On Sunday, Sen. Maria Cantwell (D-Wash.), chair of the Senate Committee on Commerce, Science, and Transportation, and Rep. Cathy McMorris Rodgers (R-Wash.), chair of the House Committee on Energy and Commerce, unveiled the “American Privacy Rights Act.” The bill would “[eliminate] the existing patchwork” of state privacy laws and include strong enforcement measures, according to a press release.

Among other provisions, the bill would seek to hold executives accountable if the law’s consumer protections were not followed.

The bill, which must be approved by the House and Senate before heading to the president’s desk to become law, is the “best opportunity we’ve had in decades to establish a national data privacy and security standard that gives people the right to control their personal information,” said Cantwell and Rodgers in the release.

The lawmakers said they are hopeful their colleagues will step up and support the bill, which has been a stalling point for other similar legislation in recent years.

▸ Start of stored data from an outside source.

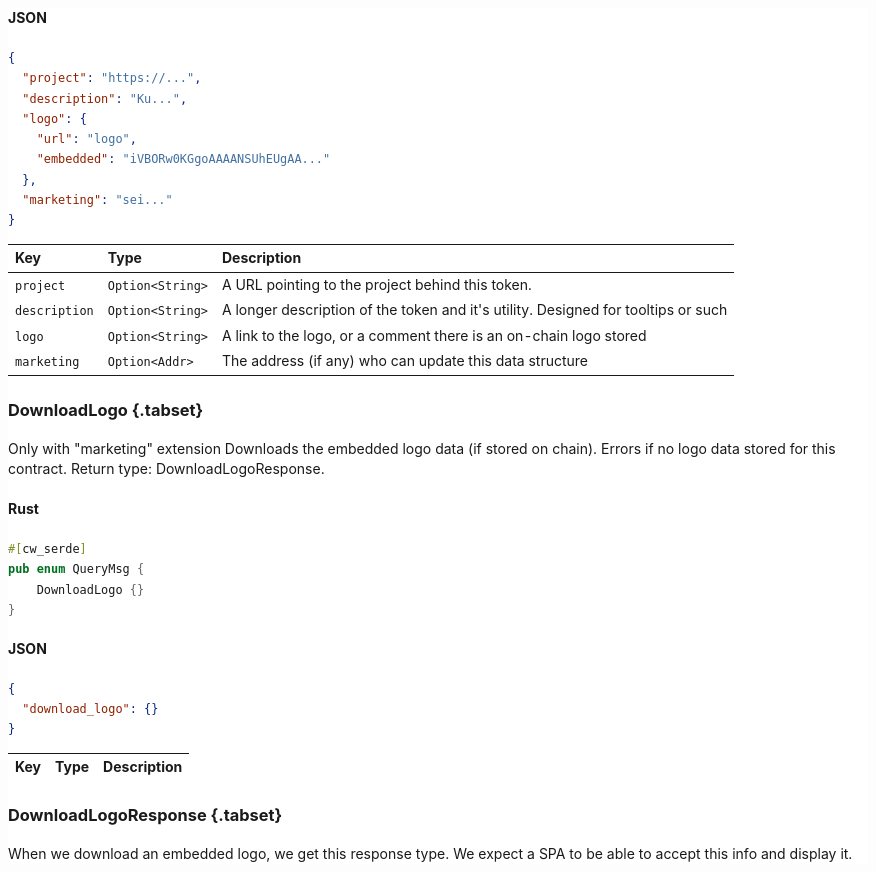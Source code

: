 #### JSON

```json
{
  "project": "https://...",
  "description": "Ku...",
  "logo": {
    "url": "logo",
    "embedded": "iVBORw0KGgoAAAANSUhEUgAA..."
  },
  "marketing": "sei..."
}
```

| Key           | Type             | Description                                                                       |
|:--------------|:-----------------|:----------------------------------------------------------------------------------|
| `project`     | `Option<String>` | A URL pointing to the project behind this token.                                  |
| `description` | `Option<String>` | A longer description of the token and it's utility. Designed for tooltips or such |
| `logo`        | `Option<String>` | A link to the logo, or a comment there is an on-chain logo stored                 |
| `marketing`   | `Option<Addr>`   | The address (if any) who can update this data structure                           |

### DownloadLogo {.tabset}

Only with "marketing" extension Downloads the embedded logo data (if stored on chain). Errors if no logo data stored for
this contract. Return type: DownloadLogoResponse.

#### Rust

```rust
#[cw_serde]
pub enum QueryMsg {
    DownloadLogo {}
}
```

#### JSON

```json
{
  "download_logo": {}
}
```

| Key | Type | Description |
|:----|:-----|:------------|

### DownloadLogoResponse {.tabset}

When we download an embedded logo, we get this response type. We expect a SPA to be able to accept this info and display
it.
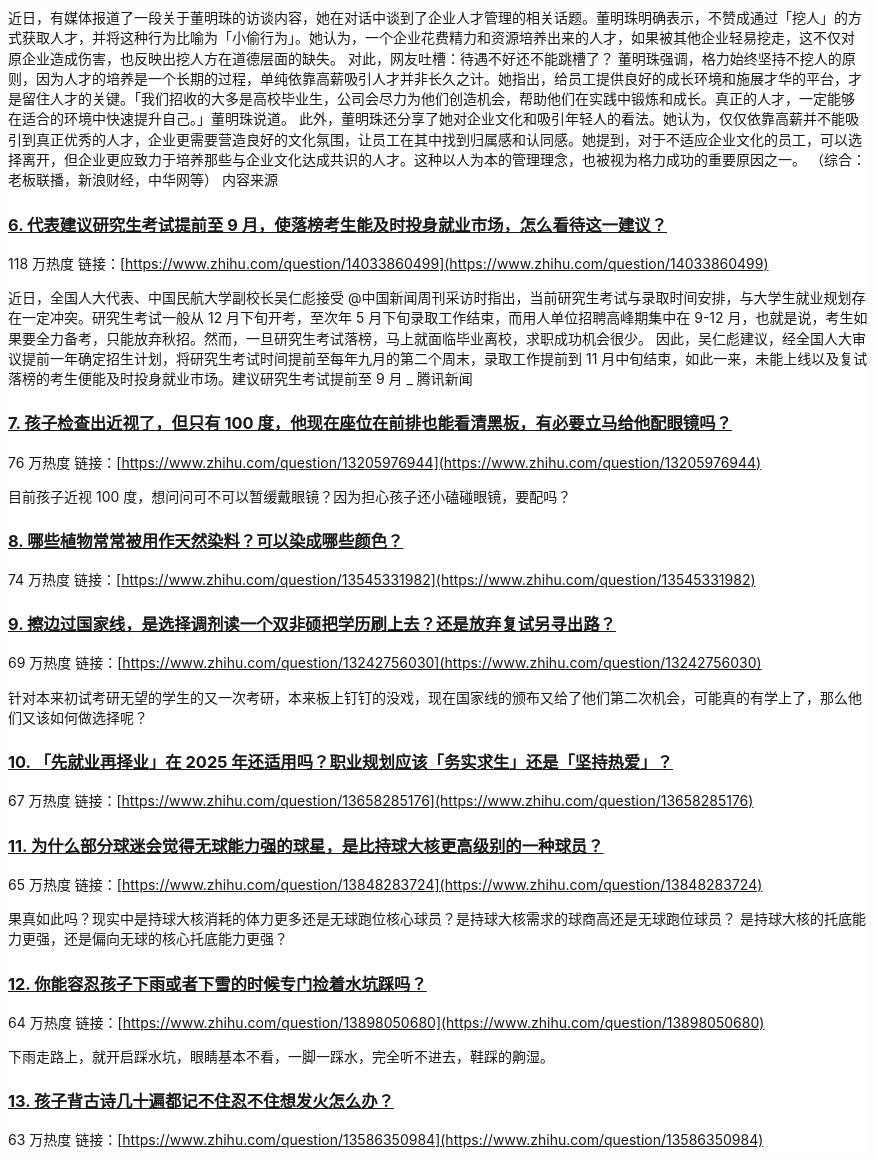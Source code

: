 近日，有媒体报道了一段关于董明珠的访谈内容，她在对话中谈到了企业人才管理的相关话题。董明珠明确表示，不赞成通过「挖人」的方式获取人才，并将这种行为比喻为「小偷行为」。她认为，一个企业花费精力和资源培养出来的人才，如果被其他企业轻易挖走，这不仅对原企业造成伤害，也反映出挖人方在道德层面的缺失。 对此，网友吐槽：待遇不好还不能跳槽了？ 董明珠强调，格力始终坚持不挖人的原则，因为人才的培养是一个长期的过程，单纯依靠高薪吸引人才并非长久之计。她指出，给员工提供良好的成长环境和施展才华的平台，才是留住人才的关键。「我们招收的大多是高校毕业生，公司会尽力为他们创造机会，帮助他们在实践中锻炼和成长。真正的人才，一定能够在适合的环境中快速提升自己。」董明珠说道。 此外，董明珠还分享了她对企业文化和吸引年轻人的看法。她认为，仅仅依靠高薪并不能吸引到真正优秀的人才，企业更需要营造良好的文化氛围，让员工在其中找到归属感和认同感。她提到，对于不适应企业文化的员工，可以选择离开，但企业更应致力于培养那些与企业文化达成共识的人才。这种以人为本的管理理念，也被视为格力成功的重要原因之一。 （综合：老板联播，新浪财经，中华网等） 内容来源

### [6. 代表建议研究生考试提前至 9 月，使落榜考生能及时投身就业市场，怎么看待这一建议？](https://www.zhihu.com/question/14033860499)
118 万热度 链接：[https://www.zhihu.com/question/14033860499](https://www.zhihu.com/question/14033860499)

近日，全国人大代表、中国民航大学副校长吴仁彪接受 @中国新闻周刊采访时指出，当前研究生考试与录取时间安排，与大学生就业规划存在一定冲突。研究生考试一般从 12 月下旬开考，至次年 5 月下旬录取工作结束，而用人单位招聘高峰期集中在 9-12 月，也就是说，考生如果要全力备考，只能放弃秋招。然而，一旦研究生考试落榜，马上就面临毕业离校，求职成功机会很少。 因此，吴仁彪建议，经全国人大审议提前一年确定招生计划，将研究生考试时间提前至每年九月的第二个周末，录取工作提前到 11 月中旬结束，如此一来，未能上线以及复试落榜的考生便能及时投身就业市场。建议研究生考试提前至 9 月 _ 腾讯新闻

### [7. 孩子检查出近视了，但只有 100 度，他现在座位在前排也能看清黑板，有必要立马给他配眼镜吗？](https://www.zhihu.com/question/13205976944)
76 万热度 链接：[https://www.zhihu.com/question/13205976944](https://www.zhihu.com/question/13205976944)

目前孩子近视 100 度，想问问可不可以暂缓戴眼镜？因为担心孩子还小磕碰眼镜，要配吗？

### [8. 哪些植物常常被用作天然染料？可以染成哪些颜色？](https://www.zhihu.com/question/13545331982)
74 万热度 链接：[https://www.zhihu.com/question/13545331982](https://www.zhihu.com/question/13545331982)



### [9. 擦边过国家线，是选择调剂读一个双非硕把学历刷上去？还是放弃复试另寻出路？](https://www.zhihu.com/question/13242756030)
69 万热度 链接：[https://www.zhihu.com/question/13242756030](https://www.zhihu.com/question/13242756030)

针对本来初试考研无望的学生的又一次考研，本来板上钉钉的没戏，现在国家线的颁布又给了他们第二次机会，可能真的有学上了，那么他们又该如何做选择呢？

### [10. 「先就业再择业」在 2025 年还适用吗？职业规划应该「务实求生」还是「坚持热爱」？](https://www.zhihu.com/question/13658285176)
67 万热度 链接：[https://www.zhihu.com/question/13658285176](https://www.zhihu.com/question/13658285176)



### [11. 为什么部分球迷会觉得无球能力强的球星，是比持球大核更高级别的一种球员？](https://www.zhihu.com/question/13848283724)
65 万热度 链接：[https://www.zhihu.com/question/13848283724](https://www.zhihu.com/question/13848283724)

果真如此吗？现实中是持球大核消耗的体力更多还是无球跑位核心球员？是持球大核需求的球商高还是无球跑位球员？ 是持球大核的托底能力更强，还是偏向无球的核心托底能力更强？

### [12. 你能容忍孩子下雨或者下雪的时候专门捡着水坑踩吗？](https://www.zhihu.com/question/13898050680)
64 万热度 链接：[https://www.zhihu.com/question/13898050680](https://www.zhihu.com/question/13898050680)

下雨走路上，就开启踩水坑，眼睛基本不看，一脚一踩水，完全听不进去，鞋踩的齁湿。

### [13. 孩子背古诗几十遍都记不住忍不住想发火怎么办？](https://www.zhihu.com/question/13586350984)
63 万热度 链接：[https://www.zhihu.com/question/13586350984](https://www.zhihu.com/question/13586350984)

Fourteen states have approved comprehensive data privacy laws, as tracked by the International Association of Privacy Professionals. The most recent was New Hampshire, whose law was signed by the governor in March.

All the laws are different, with the California Consumer Privacy Act out front as the most robust and far-reaching. Multistate businesses have scrambled to stay in compliance with the varying provisions.

The American Privacy Rights Act would limit the data companies can collect and use to only information that is necessary for the company to provide products and services.

Businesses would have to abide by data security standards to reduce the chance personal data could be stolen or accessed.

The bill would also allow people to prohibit the sharing and selling of their personal data. Highly sensitive data would have stricter limits and not be allowed to be shared unless a person gives their consent.

Companies that violate the law could face suits from individuals or state attorneys general, with the Federal Trade Commission also involved in enforcement of large cases.

Companies would be prohibited from requiring arbitration in privacy disputes.

People would have the right to opt out of having artificial intelligence systems used to make decisions about housing, employment, healthcare, credit, education, or insurance.